Compreendendo que a inclusão social se faz a partir e com diferentes agentes sociais, tais
como o governo, as instituições formadoras de educadores, as escolas, as pessoas com
necessidades educacionais especiais e suas família, buscou-se ampliar as possibilidades de atuação
da educação neste contexto, associando a elas as possibilidades de atuação de outros setores
sociais como o serviço social, os setores de saúde e os próprios membros do Poder Judicial.
Professores, coordenadores e diretores não mais acreditavam na possibilidade de atender
aquela criança. Diante de outros episódios de agressão, que acabaram por levar o caso ao âmbito
judicial, uma decisão do Poder Judiciário determinou o afastamento da criança do contexto escolar,
considerando-a como uma ameaça para os profissionais desta escola.
Frente a essa decisão, a equipe da diretoria de ensino e da coordenação do SAPE (Serviço
de Apoio Pedagógico especializado) embora não negando matricula desta criança em outra unidade
escolar do município, não pode mais agir em relação ao caso.

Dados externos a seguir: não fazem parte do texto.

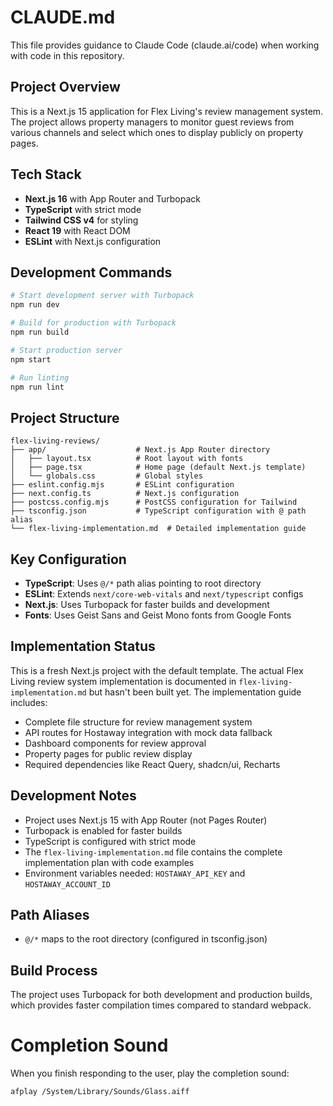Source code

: # CLAUDE.md

This file provides guidance to Claude Code (claude.ai/code) when working with code in this repository.

## Project Overview

This is a Next.js 15 application for Flex Living's review management system. The project allows property managers to monitor guest reviews from various channels and select which ones to display publicly on property pages.

## Tech Stack

-   **Next.js 16** with App Router and Turbopack
-   **TypeScript** with strict mode
-   **Tailwind CSS v4** for styling
-   **React 19** with React DOM
-   **ESLint** with Next.js configuration

## Development Commands

```bash
# Start development server with Turbopack
npm run dev

# Build for production with Turbopack
npm run build

# Start production server
npm start

# Run linting
npm run lint
```

## Project Structure

```
flex-living-reviews/
├── app/                    # Next.js App Router directory
│   ├── layout.tsx          # Root layout with fonts
│   ├── page.tsx            # Home page (default Next.js template)
│   └── globals.css         # Global styles
├── eslint.config.mjs       # ESLint configuration
├── next.config.ts          # Next.js configuration
├── postcss.config.mjs      # PostCSS configuration for Tailwind
├── tsconfig.json           # TypeScript configuration with @ path alias
└── flex-living-implementation.md  # Detailed implementation guide
```

## Key Configuration

-   **TypeScript**: Uses `@/*` path alias pointing to root directory
-   **ESLint**: Extends `next/core-web-vitals` and `next/typescript` configs
-   **Next.js**: Uses Turbopack for faster builds and development
-   **Fonts**: Uses Geist Sans and Geist Mono fonts from Google Fonts

## Implementation Status

This is a fresh Next.js project with the default template. The actual Flex Living review system implementation is documented in `flex-living-implementation.md` but hasn't been built yet. The implementation guide includes:

-   Complete file structure for review management system
-   API routes for Hostaway integration with mock data fallback
-   Dashboard components for review approval
-   Property pages for public review display
-   Required dependencies like React Query, shadcn/ui, Recharts

## Development Notes

-   Project uses Next.js 15 with App Router (not Pages Router)
-   Turbopack is enabled for faster builds
-   TypeScript is configured with strict mode
-   The `flex-living-implementation.md` file contains the complete implementation plan with code examples
-   Environment variables needed: `HOSTAWAY_API_KEY` and `HOSTAWAY_ACCOUNT_ID`

## Path Aliases

-   `@/*` maps to the root directory (configured in tsconfig.json)

## Build Process

The project uses Turbopack for both development and production builds, which provides faster compilation times compared to standard webpack.

# Completion Sound

When you finish responding to the user, play the completion sound:

```bash
afplay /System/Library/Sounds/Glass.aiff
```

Mesmo respeitando os limites de
atuação de cada segmento envolvido, a criança não poderia ser excluída da possibilidade de
freqüentar uma escola e não poderia ser abandona a própria sorte nas ruas. Tanto ela como sua
família precisavam de apoio. Para tanto, novas ações foram planejadas, agora de forma conjunta a
outros serviços.
A família foi advertida diante da determinação judicial de afastar o aluno da escola e da
possibilidade de ser institucionalizado. Através do acompanhamento de uma psicóloga e uma
assistente social, a família foi orientada e instruída a assumir o seu papel na educação e cuidados
com aquela criança.
Com a criança, foram intensificados os acompanhamentos médico e psicológico. Foram
ofertados ainda outros serviços que pudessem auxiliar no desenvolvimento da criança tais como
atividades de lazer, recreativas e educacionais e ocupar seu tempo livre, uma vez que a criança
passava o dia todo pelas ruas da cidade pedindo esmolas e praticando pequenos furtos.
No entanto, a decisão judicial de afastamento da criança do contexto escolar permanecia e a
possibilidade de institucionalização ainda era uma ameaça.
Discussão
Mesmo diante de todos os esforços de diversos setores da sociedade, a inclusão social e
educacional desse aluno parece distante.
Com o acompanhamento psicossocial e dos profissionais da educação da rede municipal de
ensino, foram abordados os interesses do aluno e de sua família. Diante deles e das possibilidades
ofertadas, seu afastamento das atividades escolares e da institucionalização, não pode ser evitado.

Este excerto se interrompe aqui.